We can't make pros and cons lists either because then all attributes are ranked at equal value. That's bad. We all have deal-breakers. Certain aspects of a laptop just aren't as important as others. So making a pros and cons lists won't get you far. It is useful sometimes, but for hard decisions it is out.

What to do instead?

Make a decision matrix

This is where you level up.

A weighted decision matrix forces you to do three things that gut-feel decisions skip:

  1. Name the criteria that matter to you
  2. Decide how much each one matters (weight it)
  3. Score each option against each criterion

The result is a single number. The number is not magic. It is a mirror: it reflects your stated priorities back at you and shows you which option actually satisfies them best.

Here is a simple example. You are choosing between two laptops.

Your criteria: battery life, weight, price, screen quality. You care most about battery life and weight because you travel. Price matters but is not the top concern. Screen quality is a nice-to-have.

You assign weights: battery life 30%, weight 25%, price 25%, screen quality 20%.

You score each laptop from 1 to 10 on each criterion. Multiply score by weight. Add up the totals. The laptop with the higher score wins, by your own stated priorities.

If you disagree with the result, that tells you something useful: either your weights are wrong, or you have an unstated priority you have not named yet.

It's easy once you get the hang of it.

Evaluate, evaluate, evaluate

The best use of a decision matrix is not just picking the winner. It is noticing when the winner feels wrong. If laptop B scores higher but you still want laptop A, ask yourself why. That friction is information. Maybe there is a criterion you forgot to include. Maybe your weight for "looks" is actually higher than zero and you have not admitted it yet.

The matrix does not make the decision for you. It makes your reasoning visible, so you can interrogate it.

Try it! No need to reinvent the wheel

The best way to learn is to try it out yourself. I built an online tool (completely free) to help you do just that. You add your options, define your criteria, assign weights, score each option, and it calculates the winner. Everything runs in your browser.

Open the Decision Matrix tool

It works for laptops, cities, job offers, cars, university courses, or anything else with multiple options and competing priorities.

A few rules for using it well

Only include criteria you would actually change your decision for. If you include "brand reputation" but would never choose a worse product just for the brand, remove it. Noise degrades the signal.

Be honest with the weights. If you set price at 10% but you would never pay more than €1000, price is really a hard constraint, not a soft criterion. Handle constraints separately: eliminate anything above your budget before you start scoring.

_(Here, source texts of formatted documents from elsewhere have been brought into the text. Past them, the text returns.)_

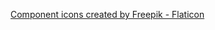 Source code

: <a href="https://www.flaticon.com/free-icons/component" title="component icons">Component icons created by Freepik - Flaticon</a> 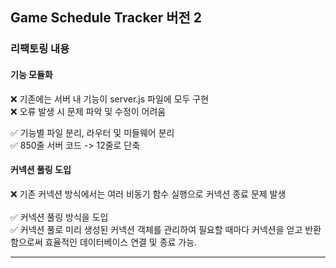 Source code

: ## Game Schedule Tracker 버전 2

### 리팩토링 내용

#### 기능 모듈화 
❌ 기존에는 서버 내 기능이 server.js 파일에 모두 구현<br>
❌ 오류 발생 시 문제 파악 및 수정이 어려움<br>

✅ 기능별 파일 분리, 라우터 및 미들웨어 분리<br>
✅ 850줄 서버 코드 -> 12줄로 단축<br>

#### 커넥션 풀링 도입
❌ 기존 커넥션 방식에서는 여러 비동기 함수 실행으로 커넥션 종료 문제 발생<br>
<br>
✅ 커넥션 풀링 방식을 도입 <br>
✅ 커넥션 풀로 미리 생성된 커넥션 객체를 관리하여 필요할 때마다 커넥션을 얻고 반환함으로써 효율적인 데이터베이스 연결 및 종료 가능.


<hr>

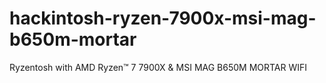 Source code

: # hackintosh-ryzen-7900x-msi-mag-b650m-mortar
Ryzentosh with AMD Ryzen™ 7 7900X &amp; MSI MAG B650M MORTAR WIFI
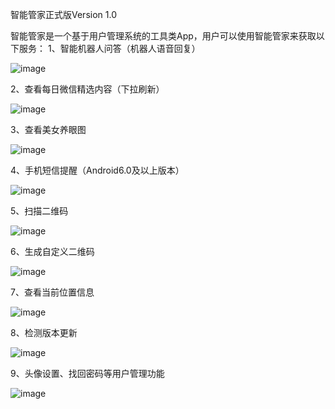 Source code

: 智能管家正式版Version 1.0

智能管家是一个基于用户管理系统的工具类App，用户可以使用智能管家来获取以下服务：
1、智能机器人问答（机器人语音回复）

![image](https://github.com/WindFromFarEast/SmartButler/blob/master/resultPic/butler.png)

2、查看每日微信精选内容（下拉刷新）

![image](https://github.com/WindFromFarEast/SmartButler/blob/master/resultPic/wechat.png)

3、查看美女养眼图

![image](https://github.com/WindFromFarEast/SmartButler/blob/master/resultPic/girl.png)

4、手机短信提醒（Android6.0及以上版本）

![image](https://github.com/WindFromFarEast/SmartButler/blob/master/resultPic/sms.png)

5、扫描二维码

![image](https://github.com/WindFromFarEast/SmartButler/blob/master/resultPic/scan.jpg)

6、生成自定义二维码

![image](https://github.com/WindFromFarEast/SmartButler/blob/master/resultPic/qrcode.jpg)

7、查看当前位置信息

![image](https://github.com/WindFromFarEast/SmartButler/blob/master/resultPic/location.jpg)

8、检测版本更新

![image](https://github.com/WindFromFarEast/SmartButler/blob/master/resultPic/SmartButler_update.gif)

9、头像设置、找回密码等用户管理功能

![image](https://github.com/WindFromFarEast/SmartButler/blob/master/resultPic/avatar.png)

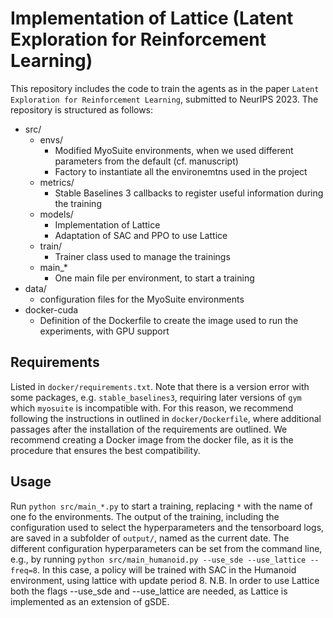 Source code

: # Implementation of Lattice (Latent Exploration for Reinforcement Learning)

This repository includes the code to train the agents as in the paper `Latent Exploration for Reinforcement Learning`, submitted to NeurIPS 2023. The repository is structured as follows:
* src/
  * envs/
    * Modified MyoSuite environments, when we used different parameters from the default (cf. manuscript)
    * Factory to instantiate all the environemtns used in the project
  * metrics/
    * Stable Baselines 3 callbacks to register useful information during the training
  * models/
    * Implementation of Lattice
    * Adaptation of SAC and PPO to use Lattice
  * train/
    * Trainer class used to manage the trainings
  * main_*
    * One main file per environment, to start a training
* data/
  * configuration files for the MyoSuite environments
* docker-cuda
  * Definition of the Dockerfile to create the image used to run the experiments, with GPU support


## Requirements

Listed in `docker/requirements.txt`. Note that there is a version error with some packages, e.g. `stable_baselines3`, requiring later versions of `gym` which `myosuite` is incompatible with. For this reason, we recommend following the instructions in outlined in `docker/Dockerfile`, where additional passages after the installation of the requirements are outlined. We recommend creating a Docker image from the docker file, as it is the procedure that ensures the best compatibility.

## Usage

Run `python src/main_*.py` to start a training, replacing `*` with the name of one fo the environments. The output of the training, including the configuration used to select the hyperparameters and the tensorboard logs, are saved in a subfolder of `output/`, named as the current date. The different configuration hyperparameters can be set from the command line, e.g., by running `python src/main_humanoid.py --use_sde --use_lattice --freq=8`. In this case, a policy will be trained with SAC in the Humanoid environment, using lattice with update period 8. 
N.B. In order to use Lattice both the flags --use_sde and --use_lattice are needed, as Lattice is implemented as an extension of gSDE.
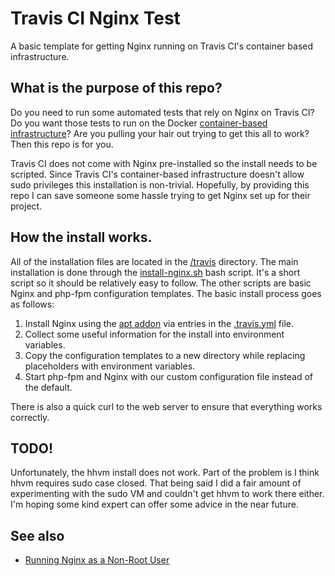 # Travis CI Nginx Test

A basic template for getting Nginx running on Travis CI's container based infrastructure.

## What is the purpose of this repo?

Do you need to run some automated tests that rely on Nginx on Travis CI? Do you want those tests to run on the Docker
[container-based infrastructure](http://blog.travis-ci.com/2014-12-17-faster-builds-with-container-based-infrastructure/)?
Are you pulling your hair out trying to get this all to work? Then this repo is for you.

Travis CI does not come with Nginx pre-installed so the install needs to be scripted. Since Travis CI's container-based
infrastructure doesn't allow sudo privileges this installation is non-trivial. Hopefully, by providing this repo
I can save someone some hassle trying to get Nginx set up for their project.

## How the install works.

All of the installation files are located in the [/travis](./travis) directory. The main installation is done through the
[install-nginx.sh](./travis/install-nginx.sh) bash script. It's a short script so it should be relatively easy to follow. The other scripts are
basic Nginx and php-fpm configuration templates. The basic install process goes as follows:

1. Install Nginx using the [apt addon](https://docs.travis-ci.com/user/installing-dependencies/#Installing-Packages-with-the-APT-Addon) via entries in the [.travis.yml](./.travis.yml) file.
2. Collect some useful information for the install into environment variables.
3. Copy the configuration templates to a new directory while replacing placeholders with environment variables.
4. Start php-fpm and Nginx with our custom configuration file instead of the default.

There is also a quick curl to the web server to ensure that everything works correctly.

## TODO!

Unfortunately, the hhvm install does not work. Part of the problem is I think hhvm requires sudo case closed.
That being said I did a fair amount of experimenting with the sudo VM and couldn't get hhvm to work there either.
I'm hoping some kind expert can offer some advice in the near future.

## See also

* [Running Nginx as a Non-Root User](https://www.exratione.com/2014/03/running-nginx-as-a-non-root-user/)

Do not add more than six or seven criteria. Beyond that you are padding. The things that really drive your decision are almost always three to five at most.

Score the options independently. Do not look at the totals while you are scoring. If you see one option pulling ahead, you will unconsciously inflate the other scores to keep it competitive. Score first, reveal the total last.

Managing expectations

Filling out the matrix is slow the first time. The second time it takes ten minutes. By the third time it is a habit, and you stop spending days in your head about choices that used to paralyse you.

Better yet. It teaches you what you value. After a few rounds of assigning weights, you start to notice patterns. Perhaps you always weight flexibility above money, or you always weight durability above aesthetics. That self-knowledge is more valuable than any individual decision.

Hard decisions are not hard because the world is complicated. They are hard because you have not been clear with yourself about what you want. The matrix is just a tool for forcing that clarity.